YOUR GOAL :: Please restate the entries below word for word, leaving out any pictures.

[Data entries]

▼

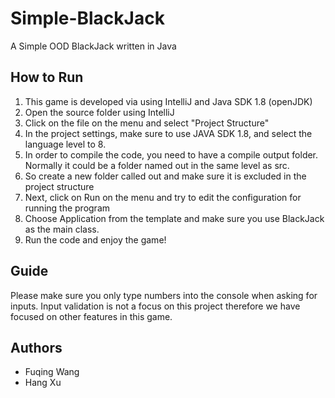 # Simple-BlackJack
A Simple OOD BlackJack written in Java

## How to Run

1. This game is developed via using IntelliJ and Java SDK 1.8 (openJDK)
2. Open the source folder using IntelliJ
3. Click on the file on the menu and select "Project Structure"
4. In the project settings, make sure to use JAVA SDK 1.8, and select the language level to 8.
5. In order to compile the code, you need to have a compile output folder. Normally it could be a folder named out in the same level as src.
6. So create a new folder called out and make sure it is excluded in the project structure
7. Next, click on Run on the menu and try to edit the configuration for running the program
8. Choose Application from the template and make sure you use BlackJack as the main class.
9. Run the code and enjoy the game!

## Guide

Please make sure you only type numbers into the console when asking for inputs.
Input validation is not a focus on this project therefore we have focused on other features in this game.

## Authors

* Fuqing Wang
* Hang Xu

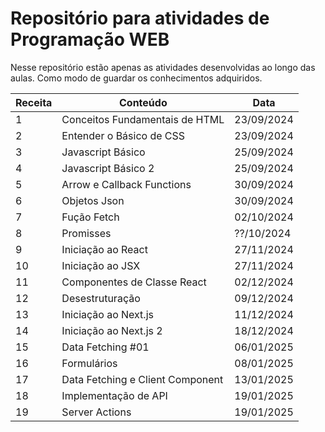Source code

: # Repositório para atividades de Programação WEB

Nesse repositório estão apenas as atividades desenvolvidas ao longo das aulas. Como modo de guardar os conhecimentos adquiridos.

| Receita | Conteúdo                         | Data       |
| ------- | -------------------------------- | ---------- |
| 1       | Conceitos Fundamentais de HTML   | 23/09/2024 |
| 2       | Entender o Básico de CSS         | 23/09/2024 |
| 3       | Javascript Básico                | 25/09/2024 |
| 4       | Javascript Básico 2              | 25/09/2024 |
| 5       | Arrow e Callback Functions       | 30/09/2024 |
| 6       | Objetos Json                     | 30/09/2024 |
| 7       | Fução Fetch                      | 02/10/2024 |
| 8       | Promisses                        | ??/10/2024 |
| 9       | Iniciação ao React               | 27/11/2024 |
| 10      | Iniciação ao JSX                 | 27/11/2024 |
| 11      | Componentes de Classe React      | 02/12/2024 |
| 12      | Desestruturação                  | 09/12/2024 |
| 13      | Iniciação ao Next.js             | 11/12/2024 |
| 14      | Iniciação ao Next.js 2           | 18/12/2024 |
| 15      | Data Fetching #01                | 06/01/2025 |
| 16      | Formulários                      | 08/01/2025 |
| 17      | Data Fetching e Client Component | 13/01/2025 |
| 18      | Implementação de API             | 19/01/2025 |
| 19      | Server Actions                   | 19/01/2025 |
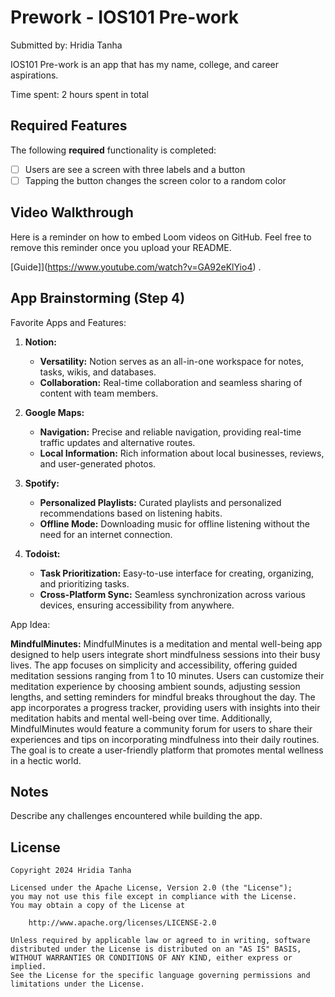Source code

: # Prework - IOS101 Pre-work

Submitted by: Hridia Tanha

IOS101 Pre-work is an app that has my name, college, and career aspirations.

Time spent: 2 hours spent in total

## Required Features

The following **required** functionality is completed:

- [ ] Users are see a screen with three labels and a button
- [ ] Tapping the button changes the screen color to a random color
 
## Video Walkthrough

Here is a reminder on how to embed Loom videos on GitHub. Feel free to remove this reminder once you upload your README. 

[Guide]](https://www.youtube.com/watch?v=GA92eKlYio4) .

## App Brainstorming (Step 4)
Favorite Apps and Features:

1. **Notion:**
   - **Versatility:** Notion serves as an all-in-one workspace for notes, tasks, wikis, and databases.
   - **Collaboration:** Real-time collaboration and seamless sharing of content with team members.

2. **Google Maps:**
   - **Navigation:** Precise and reliable navigation, providing real-time traffic updates and alternative routes.
   - **Local Information:** Rich information about local businesses, reviews, and user-generated photos.

3. **Spotify:**
   - **Personalized Playlists:** Curated playlists and personalized recommendations based on listening habits.
   - **Offline Mode:** Downloading music for offline listening without the need for an internet connection.

4. **Todoist:**
   - **Task Prioritization:** Easy-to-use interface for creating, organizing, and prioritizing tasks.
   - **Cross-Platform Sync:** Seamless synchronization across various devices, ensuring accessibility from anywhere.

App Idea:

**MindfulMinutes:**
MindfulMinutes is a meditation and mental well-being app designed to help users integrate short mindfulness sessions into their busy lives. The app focuses on simplicity and accessibility, offering guided meditation sessions ranging from 1 to 10 minutes. Users can customize their meditation experience by choosing ambient sounds, adjusting session lengths, and setting reminders for mindful breaks throughout the day. The app incorporates a progress tracker, providing users with insights into their meditation habits and mental well-being over time. Additionally, MindfulMinutes would feature a community forum for users to share their experiences and tips on incorporating mindfulness into their daily routines. The goal is to create a user-friendly platform that promotes mental wellness in a hectic world.

## Notes

Describe any challenges encountered while building the app.

## License

    Copyright 2024 Hridia Tanha

    Licensed under the Apache License, Version 2.0 (the "License");
    you may not use this file except in compliance with the License.
    You may obtain a copy of the License at

        http://www.apache.org/licenses/LICENSE-2.0

    Unless required by applicable law or agreed to in writing, software
    distributed under the License is distributed on an "AS IS" BASIS,
    WITHOUT WARRANTIES OR CONDITIONS OF ANY KIND, either express or implied.
    See the License for the specific language governing permissions and
    limitations under the License.
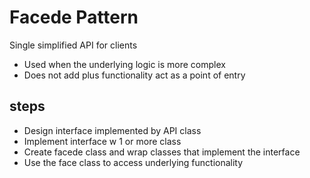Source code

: # Facede Pattern

Single simplified API for clients
- Used when the underlying logic is more complex
- Does not add plus functionality act as a point of entry

## steps
- Design interface implemented by API class
- Implement interface w 1 or more class
- Create facede class and wrap classes that implement the interface
- Use the face class to access underlying functionality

▲

WRITTEN SOLUTION ::
 # Simple-BlackJack
A Simple OOD BlackJack written in Java

## How to Run

1. This game is developed via using IntelliJ and Java SDK 1.8 (openJDK)
2. Open the source folder using IntelliJ
3. Click on the file on the menu and select "Project Structure"
4. In the project settings, make sure to use JAVA SDK 1.8, and select the language level to 8.
5. In order to compile the code, you need to have a compile output folder. Normally it could be a folder named out in the same level as src.
6. So create a new folder called out and make sure it is excluded in the project structure
7. Next, click on Run on the menu and try to edit the configuration for running the program
8. Choose Application from the template and make sure you use BlackJack as the main class.
9. Run the code and enjoy the game!

## Guide

Please make sure you only type numbers into the console when asking for inputs.
Input validation is not a focus on this project therefore we have focused on other features in this game.

## Authors

* Fuqing Wang
* Hang Xu

Source code

: # Repositório para atividades de Programação WEB

Nesse repositório estão apenas as atividades desenvolvidas ao longo das aulas. Como modo de guardar os conhecimentos adquiridos.

| Receita | Conteúdo                         | Data       |
| ------- | -------------------------------- | ---------- |
| 1       | Conceitos Fundamentais de HTML   | 23/09/2024 |
| 2       | Entender o Básico de CSS         | 23/09/2024 |
| 3       | Javascript Básico                | 25/09/2024 |
| 4       | Javascript Básico 2              | 25/09/2024 |
| 5       | Arrow e Callback Functions       | 30/09/2024 |
| 6       | Objetos Json                     | 30/09/2024 |
| 7       | Fução Fetch                      | 02/10/2024 |
| 8       | Promisses                        | ??/10/2024 |
| 9       | Iniciação ao React               | 27/11/2024 |
| 10      | Iniciação ao JSX                 | 27/11/2024 |
| 11      | Componentes de Classe React      | 02/12/2024 |
| 12      | Desestruturação                  | 09/12/2024 |
| 13      | Iniciação ao Next.js             | 11/12/2024 |
| 14      | Iniciação ao Next.js 2           | 18/12/2024 |
| 15      | Data Fetching #01                | 06/01/2025 |
| 16      | Formulários                      | 08/01/2025 |
| 17      | Data Fetching e Client Component | 13/01/2025 |
| 18      | Implementação de API             | 19/01/2025 |
| 19      | Server Actions                   | 19/01/2025 |
Source code

: # Prework - IOS101 Pre-work

Submitted by: Hridia Tanha

IOS101 Pre-work is an app that has my name, college, and career aspirations.

Time spent: 2 hours spent in total

## Required Features

The following **required** functionality is completed:

- [ ] Users are see a screen with three labels and a button
- [ ] Tapping the button changes the screen color to a random color
 
## Video Walkthrough

Here is a reminder on how to embed Loom videos on GitHub. Feel free to remove this reminder once you upload your README. 

[Guide]](https://www.youtube.com/watch?v=GA92eKlYio4) .

## App Brainstorming (Step 4)
Favorite Apps and Features:

1. **Notion:**
   - **Versatility:** Notion serves as an all-in-one workspace for notes, tasks, wikis, and databases.
   - **Collaboration:** Real-time collaboration and seamless sharing of content with team members.

2. **Google Maps:**
   - **Navigation:** Precise and reliable navigation, providing real-time traffic updates and alternative routes.
   - **Local Information:** Rich information about local businesses, reviews, and user-generated photos.

3. **Spotify:**
   - **Personalized Playlists:** Curated playlists and personalized recommendations based on listening habits.
   - **Offline Mode:** Downloading music for offline listening without the need for an internet connection.

4. **Todoist:**
   - **Task Prioritization:** Easy-to-use interface for creating, organizing, and prioritizing tasks.
   - **Cross-Platform Sync:** Seamless synchronization across various devices, ensuring accessibility from anywhere.

App Idea:

**MindfulMinutes:**
MindfulMinutes is a meditation and mental well-being app designed to help users integrate short mindfulness sessions into their busy lives. The app focuses on simplicity and accessibility, offering guided meditation sessions ranging from 1 to 10 minutes. Users can customize their meditation experience by choosing ambient sounds, adjusting session lengths, and setting reminders for mindful breaks throughout the day. The app incorporates a progress tracker, providing users with insights into their meditation habits and mental well-being over time. Additionally, MindfulMinutes would feature a community forum for users to share their experiences and tips on incorporating mindfulness into their daily routines. The goal is to create a user-friendly platform that promotes mental wellness in a hectic world.

## Notes

Describe any challenges encountered while building the app.

## License

    Copyright 2024 Hridia Tanha

    Licensed under the Apache License, Version 2.0 (the "License");
    you may not use this file except in compliance with the License.
    You may obtain a copy of the License at

        http://www.apache.org/licenses/LICENSE-2.0

    Unless required by applicable law or agreed to in writing, software
    distributed under the License is distributed on an "AS IS" BASIS,
    WITHOUT WARRANTIES OR CONDITIONS OF ANY KIND, either express or implied.
    See the License for the specific language governing permissions and
    limitations under the License.
Source code

: # Facede Pattern

Single simplified API for clients
- Used when the underlying logic is more complex
- Does not add plus functionality act as a point of entry

## steps
- Design interface implemented by API class
- Implement interface w 1 or more class
- Create facede class and wrap classes that implement the interface
- Use the face class to access underlying functionality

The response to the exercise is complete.